A questo punto bisogna sollevare una barriera contro l’assedio dei mercati all’euro. La trincea si chiama Italia. Molti delegati sono sconcertati dalla presenza al tavolo di Obama, che in teoria non ha titoli per sedersi a una riunione informale sull’eurozona. Segno di debolezza delle istituzioni comunitarie? Della gravità globale di un possibile tracollo che rischia di far saltare un mercato decisivo per i prodotti Usa?
«SILVIO IS RIGHT»
Il nodo cruciale è il ruolo del Fondo monetario.Come più volte raccontato da Giulio Tremonti, l’Italia declina l’offerta di una linea di credito da 80 miliardi di dollari, accettando solo il monitoraggio del Fmi. «I think Silvio is right», dice Obama, buttando sul tavolo una carta nuova, che assegna a Berlino una posizione cruciale.

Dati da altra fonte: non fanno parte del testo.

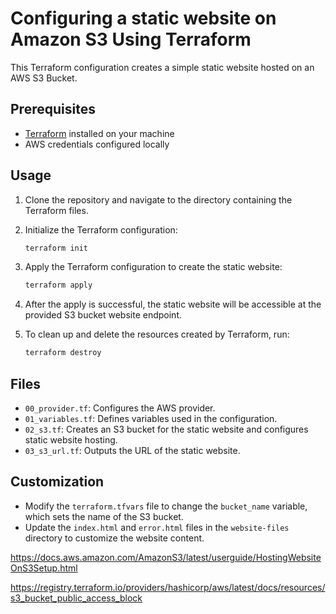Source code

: # Configuring a static website on Amazon S3 Using Terraform

This Terraform configuration creates a simple static website hosted on an AWS S3 Bucket.

## Prerequisites

- [Terraform](https://www.terraform.io/downloads.html) installed on your machine
- AWS credentials configured locally

## Usage

1. Clone the repository and navigate to the directory containing the Terraform files.

2. Initialize the Terraform configuration:

    ```bash
    terraform init
    ```

3. Apply the Terraform configuration to create the static website:

    ```bash
    terraform apply
    ```

4. After the apply is successful, the static website will be accessible at the provided S3 bucket website endpoint.

5. To clean up and delete the resources created by Terraform, run:

    ```bash
    terraform destroy
    ```

## Files

- `00_provider.tf`: Configures the AWS provider.
- `01_variables.tf`: Defines variables used in the configuration.
- `02_s3.tf`: Creates an S3 bucket for the static website and configures static website hosting.
- `03_s3_url.tf`: Outputs the URL of the static website.

## Customization

- Modify the `terraform.tfvars` file to change the `bucket_name` variable, which sets the name of the S3 bucket.
- Update the `index.html` and `error.html` files in the `website-files` directory to customize the website content.









https://docs.aws.amazon.com/AmazonS3/latest/userguide/HostingWebsiteOnS3Setup.html



https://registry.terraform.io/providers/hashicorp/aws/latest/docs/resources/s3_bucket_public_access_block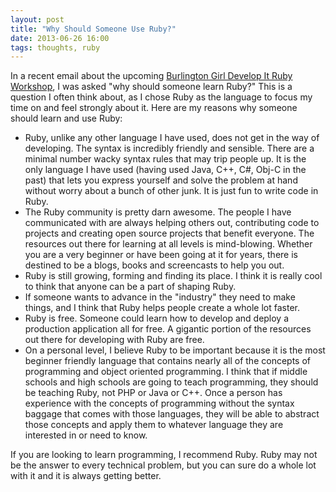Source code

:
 ```yaml
---
layout: post
title: "Why Should Someone Use Ruby?"
date: 2013-06-26 16:00
tags: thoughts, ruby
---
```


In a recent email about the upcoming [Burlington Girl Develop It Ruby Workshop](http://www.meetup.com/Girl-Develop-It-Burlington/events/120937792/), I was asked "why should someone learn Ruby?" This is a question I often think about, as I chose Ruby as the language to focus my time on and feel strongly about it. Here are my reasons why someone should learn and use Ruby:

* Ruby, unlike any other language I have used, does not get in the way of developing. The syntax is incredibly friendly and sensible. There are a minimal number wacky syntax rules that may trip people up. It is the only language I have used (having used Java, C++, C#, Obj-C in the past) that lets you express yourself and solve the problem at hand without worry about a bunch of other junk. It is just fun to write code in Ruby.
* The Ruby community is pretty darn awesome. The people I have communicated with are always helping others out, contributing code to projects and creating open source projects that benefit everyone. The resources out there for learning at all levels is mind-blowing. Whether you are a very beginner or have been going at it for years, there is destined to be a blogs, books and screencasts to help you out.
* Ruby is still growing, forming and finding its place. I think it is really cool to think that anyone can be a part of shaping Ruby.
* If someone wants to advance in the "industry" they need to make things, and I think that Ruby helps people create a whole lot faster.
* Ruby is free. Someone could learn how to develop and deploy a production application all for free. A gigantic portion of the resources out there for developing with Ruby are free.
* On a personal level, I believe Ruby to be important because it is the most beginner friendly language that contains nearly all of the concepts of programming and object oriented programming. I think that if middle schools and high schools are going to teach programming, they should be teaching Ruby, not PHP or Java or C++. Once a person has experience with the concepts of programming without the syntax baggage that comes with those languages, they will be able to abstract those concepts and apply them to whatever language they are interested in or need to know.

If you are looking to learn programming, I recommend Ruby. Ruby may not be the answer to every technical problem, but you can sure do a whole lot with it and it is always getting better.
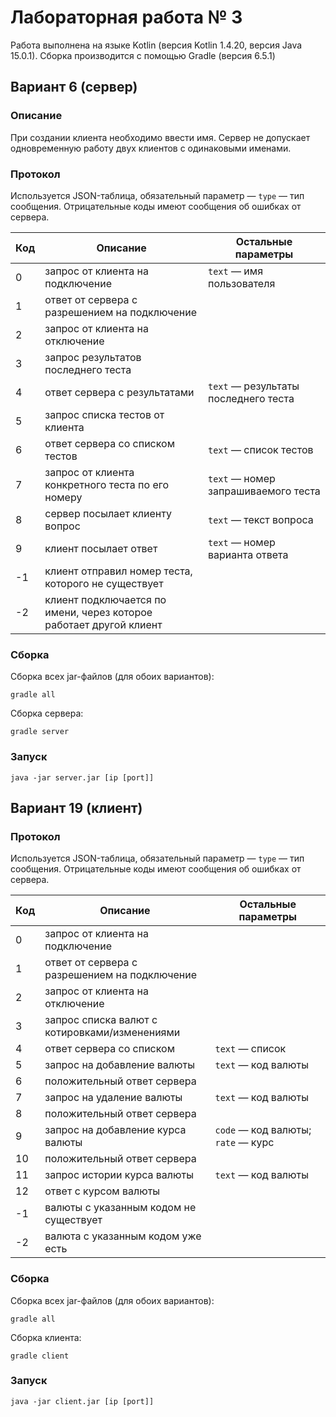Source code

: # Лабораторная работа № 3

Работа выполнена на языке Kotlin (версия Kotlin 1.4.20, версия Java 15.0.1). 
Сборка производится с помощью Gradle (версия 6.5.1)

## Вариант 6 (сервер)
### Описание
При создании клиента необходимо ввести имя. Сервер не допускает одновременную работу двух клиентов с одинаковыми именами.

### Протокол
Используется JSON-таблица, обязательный параметр — `type` — тип сообщения. Отрицательные коды имеют сообщения об ошибках от сервера.

| Код | Описание                                                           | Остальные параметры                  |
| --- | ---                                                                | ---                                  |
| 0   | запрос от клиента на подключение                                   | `text` — имя пользователя            |
| 1   | ответ от сервера с разрешением на подключение                      |                                      |
| 2   | запрос от клиента на отключение                                    |                                      |
| 3   | запрос результатов последнего теста                                |                                      |
| 4   | ответ сервера с результатами                                       | `text` — результаты последнего теста |
| 5   | запрос списка тестов от клиента                                    |                                      |
| 6   | ответ сервера со списком тестов                                    | `text` — список тестов               |
| 7   | запрос от клиента конкретного теста по его номеру                  | `text` — номер запрашиваемого теста  |
| 8   | сервер посылает клиенту вопрос                                     | `text` — текст вопроса               |
| 9   | клиент посылает ответ                                              | `text` — номер варианта ответа       |
| -1  | клиент отправил номер теста, которого не существует                |                                      |
| -2  | клиент подключается по имени, через которое работает другой клиент |                                      |

### Сборка
Сборка всех jar-файлов (для обоих вариантов):
```
gradle all
```
Сборка сервера:
```
gradle server
```

### Запуск
```
java -jar server.jar [ip [port]]
```

## Вариант 19 (клиент)

### Протокол
Используется JSON-таблица, обязательный параметр — `type` — тип сообщения. Отрицательные коды имеют сообщения об ошибках от сервера.

| Код | Описание                                      | Остальные параметры                |
| --- | ---                                           | ---                                |
| 0   | запрос от клиента на подключениe              |                                    |
| 1   | ответ от сервера с разрешением на подключение |                                    |
| 2   | запрос от клиента на отключение               |                                    |
| 3   | запрос списка валют с котировками/изменениями |                                    |
| 4   | ответ сервера со списком                      | `text` — список                    |
| 5   | запрос на добавление валюты                   | `text` — код валюты                |
| 6   | положительный ответ сервера                   |                                    |
| 7   | запрос на удаление валюты                     | `text` — код валюты                |
| 8   | положительный ответ сервера                   |                                    |
| 9   | запрос на добавление курса валюты             | `code` — код валюты; `rate` — курс |
| 10  | положительный ответ сервера                   |                                    |
| 11  | запрос истории курса валюты                   | `text` — код валюты                |
| 12  | ответ с курсом валюты                         |                                    |
| -1  | валюты с указанным кодом не существует        |                                    |
| -2  | валюта с указанным кодом уже есть             |                                    |

### Сборка
Сборка всех jar-файлов (для обоих вариантов):
```
gradle all
```
Сборка клиента:
```
gradle client
```

### Запуск
```
java -jar client.jar [ip [port]]
```



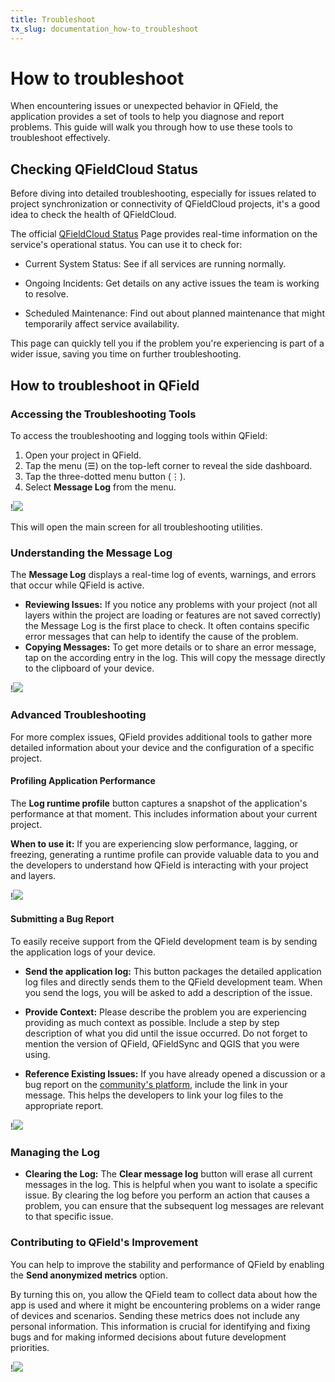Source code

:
 ```yaml
---
title: Troubleshoot
tx_slug: documentation_how-to_troubleshoot
---
```


# How to troubleshoot

When encountering issues or unexpected behavior in QField, the application provides a set of tools to help you diagnose and report problems.
This guide will walk you through how to use these tools to troubleshoot effectively.

## Checking QFieldCloud Status

Before diving into detailed troubleshooting, especially for issues related to project synchronization or connectivity of QFieldCloud projects, it's a good idea to check the health of QFieldCloud.

The official [QFieldCloud Status](https://status.qfield.org/) Page provides real-time information on the service's operational status. You can use it to check for:

- Current System Status: See if all services are running normally.

- Ongoing Incidents: Get details on any active issues the team is working to resolve.

- Scheduled Maintenance: Find out about planned maintenance that might temporarily affect service availability.

This page can quickly tell you if the problem you're experiencing is part of a wider issue, saving you time on further troubleshooting.

## How to troubleshoot in QField

### Accessing the Troubleshooting Tools

To access the troubleshooting and logging tools within QField:

1. Open your project in QField.
2. Tap the menu (☰) on the top-left corner to reveal the side dashboard.
3. Tap the three-dotted menu button (⋮).
4. Select **Message Log** from the menu.

!![](../assets/images/accessing_message_log.png,300px)

This will open the main screen for all troubleshooting utilities.

### Understanding the Message Log

The **Message Log** displays a real-time log of events, warnings, and errors that occur while QField is active.

- **Reviewing Issues:** If you notice any problems with your project (not all layers within the project are loading or features are not saved correctly) the Message Log is the first place to check.
It often contains specific error messages that can help to identify the cause of the problem.
- **Copying Messages:** To get more details or to share an error message, tap on the according entry in the log.
This will copy the message directly to the clipboard of your device.

!![](../assets/images/copy_logs_to_clipboard.png,300px)

### Advanced Troubleshooting

For more complex issues, QField provides additional tools to gather more detailed information about your device and the configuration of a specific project.

#### Profiling Application Performance

The **Log runtime profile** button captures a snapshot of the application's performance at that moment.
This includes information about your current project.

**When to use it:** If you are experiencing slow performance, lagging, or freezing, generating a runtime profile can provide valuable data to you and the developers to understand how QField is interacting with your project and layers.

!![](../assets/images/log_runtime_profiler.png,300px)

#### Submitting a Bug Report

To easily receive support from the QField development team is by sending the application logs of your device.

- **Send the application log:** This button packages the detailed application log files and directly sends them to the QField development team.
When you send the logs, you will be asked to add a description of the issue.

- **Provide Context:** Please describe the problem you are experiencing providing as much context as possible.
Include a step by step description of what you did until the issue occurred.
Do not forget to mention the version of QField, QFieldSync and QGIS that you were using.
- **Reference Existing Issues:** If you have already opened a discussion or a bug report on the [community's platform](https://github.com/opengisch/QField/issues), include the link in your message.
This helps the developers to link your log files to the appropriate report.

!![](../assets/images/send_application_log.png,300px)

### Managing the Log

- **Clearing the Log:** The **Clear message log** button will erase all current messages in the log.
This is helpful when you want to isolate a specific issue.
By clearing the log before you perform an action that causes a problem, you can ensure that the subsequent log messages are relevant to that specific issue.

### Contributing to QField's Improvement

You can help to improve the stability and performance of QField by enabling the **Send anonymized metrics** option.

By turning this on, you allow the QField team to collect data about how the app is used and where it might be encountering problems on a wider range of devices and scenarios.
Sending these metrics does not include any personal information.
This information is crucial for identifying and fixing bugs and for making informed decisions about future development priorities.

!![](../assets/images/send_anonymized_metrics.png,300px)
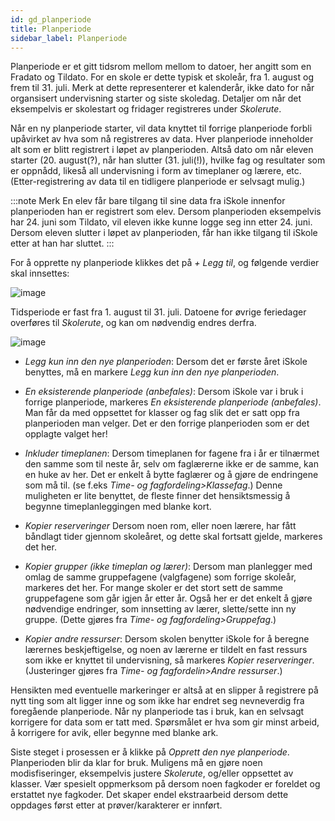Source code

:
 ```yaml
---
id: gd_planperiode
title: Planperiode
sidebar_label: Planperiode
---
```

Planperiode er et gitt tidsrom mellom mellom to datoer, her angitt som en Fradato og Tildato. For en skole er dette typisk et skoleår, fra 1. august og frem til 31. juli. Merk at dette representerer et kalenderår, ikke dato for når organsisert undervisning starter og siste skoledag. 
Detaljer om når det eksempelvis er skolestart og fridager registreres under _Skolerute_.

Når en ny planperiode starter, vil data knyttet til forrige planperiode forbli upåvirket av hva som nå registreres av data. Hver planperiode inneholder alt som er blitt registrert i løpet av planperioden. Altså dato om når eleven starter (20. august(?), når han slutter (31. juli(!)), hvilke fag og resultater som er oppnådd, likeså all undervisning i form av timeplaner og lærere, etc. (Etter-registrering av data til en tidligere planperiode er selvsagt mulig.)

:::note Merk
En elev får bare tilgang til sine data fra iSkole innenfor planperioden han er registrert som elev. Dersom planperioden eksempelvis har 24. juni som Tildato, vil eleven ikke kunne logge seg inn etter 24. juni. Dersom eleven slutter i løpet av planperioden, får han ikke tilgang til iSkole etter at han har sluttet.
:::

For å opprette ny planperiode klikkes det på _+ Legg til_, og følgende verdier skal innsettes: 

![image](https://user-images.githubusercontent.com/80097133/120602780-a6811200-c44b-11eb-9263-43530328bd0d.png)

Tidsperiode er fast fra 1. august til 31. juli. Datoene for øvrige feriedager overføres til _Skolerute_, og kan om nødvendig endres derfra.

![image](https://user-images.githubusercontent.com/80097133/120613164-3fb52600-c456-11eb-8a98-a116f7f6a22e.png)

- _Legg kun inn den nye planperioden_: Dersom det er første året iSkole benyttes, må en markere _Legg kun inn den nye planperioden_.
- _En eksisterende planperiode (anbefales)_: Dersom iSkole var i bruk i forrige planperiode, markeres _En eksisterende planperiode (anbefales)_. Man får da med oppsettet for klasser og fag slik det er satt opp fra planperioden man velger. Det er den forrige planperioden som er det opplagte valget her!

- _Inkluder timeplanen_: Dersom timeplanen for fagene fra i år er tilnærmet den samme som til neste år, selv om faglærerne ikke er de samme, kan en huke av her. Det er enkelt å bytte faglærer  og å gjøre de endringene som må til. (se  f.eks _Time- og fagfordeling>Klassefag_.) Denne muligheten er lite benyttet, de fleste finner det hensiktsmessig å begynne timeplanleggingen med blanke kort.
- _Kopier reserveringer_ Dersom noen rom, eller noen lærere, har fått båndlagt tider gjennom skoleåret, og dette skal fortsatt gjelde, markeres det her.

- _Kopier grupper (ikke timeplan og lærer)_: Dersom man planlegger med omlag de samme gruppefagene (valgfagene) som forrige skoleår, markeres det her. For mange skoler er det stort sett de samme gruppefagene som går igjen år etter år. Også her er det enkelt å gjøre nødvendige endringer, som innsetting av lærer, slette/sette inn ny gruppe. (Dette gjøres fra _Time- og fagfordeling>Gruppefag_.)

- _Kopier andre ressurser_: Dersom skolen benytter iSkole for å beregne lærernes beskjeftigelse, og noen av lærerne er tildelt en fast ressurs som ikke er knyttet til undervisning, så markeres _Kopier reserveringer_. (Justeringer gjøres fra _Time- og fagfordelin>Andre ressurser_.)

Hensikten med eventuelle markeringer er altså at en slipper å registrere på nytt ting som alt ligger inne og som ikke har endret seg nevneverdig fra foregående planperiode. Når ny planperiode tas i bruk, kan en selvsagt korrigere for data som er tatt med. Spørsmålet er hva som gir minst arbeid, å korrigere for avik, eller begynne med blanke ark.

Siste steget i prosessen er å klikke på _Opprett den nye planperiode_. Planperioden blir da klar for bruk. Muligens må en gjøre noen modisfiseringer, eksempelvis justere _Skolerute_, og/eller oppsettet av klasser. Vær spesielt oppmerksom på dersom noen fagkoder er foreldet og erstattet nye fagkoder. Det skaper endel ekstraarbeid dersom dette oppdages først etter at prøver/karakterer er innført.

Per aggirare i veti dei trattati che impediscono alla Bce di finanziare direttamente gli Stati, il presidente Usa – in accordo coi francesi, alla faccia del tanto sbandierato asse Merkozy raccontato in quei giorni – propone l’utilizzo del «bazooka» con un’ennesima sigla: SDR. Che sta per «special drawing rights» (diritti speciali di prelievo), un particolare tipo di valuta che il Fmi stesso usa come unità di conto della partecipazione finanziaria dei singoli Stati. Una strategia simile (usare la potenza di fuoco degli SDR contro la crisi) era stata usato nel post-Lehman. Qui si tratterebbe di riversare quelle risorse nel fondo salvaStati europeo in via di formazione. Quel che segue è il miglior esempio possibile per raffigurare il nodo della democrazia ai tempi della crisi, e investe in pieno il tema della famosa «indipendenza» delle Banche centrali. La gestione degli SDR è infatti in capo a queste ultime. E il capo della Bundesbank è Jens Weidmann, custode dell’ortodossia dell’austerity tedesca.
Appena si diffonde il piano Obama-Sarko, il «falco» apre le ali e dice «nein» al telefono con i delegati tedeschi: la Germania non paga. La Merkel scoppia in pianto e pronuncia il suo: «Non è giusto, non posso suicidarmi. Non posso decidere io al posto della Bundesbank». Il dramma dell’euro è qui: quattro tra i più potenti governi democraticamente eletti del mondo si fermano davanti al veto (legittimo) di un banchiere.
Obama vuole che la Germania alzi la quota degli SDR. La Merkel apre, purché l’Italia accetti di farsi commissariare dal Fondo. Tremonti e Berlusconi non mollano, Angela neppure, a causa di Weidmann. La tensione è totale. La riunione si scioglie con un nulla di fatto, salvo la richiesta al governo di Berlino di provare a smussare la Buba . «Non mi prendo un rischio simile se non ottengo in cambio nulla dall’Italia». Alla conferenza stampa dopo il G8 Berlusconi rivela l’offerta del Fmi e il «no» italiano. Pochi giorni dopo, il governo cade.
Al supervertice non è successo nulla. Toccherà a Draghi tenere in piedi l’euro, e (anche) a noi pagare per il fondo salvastati.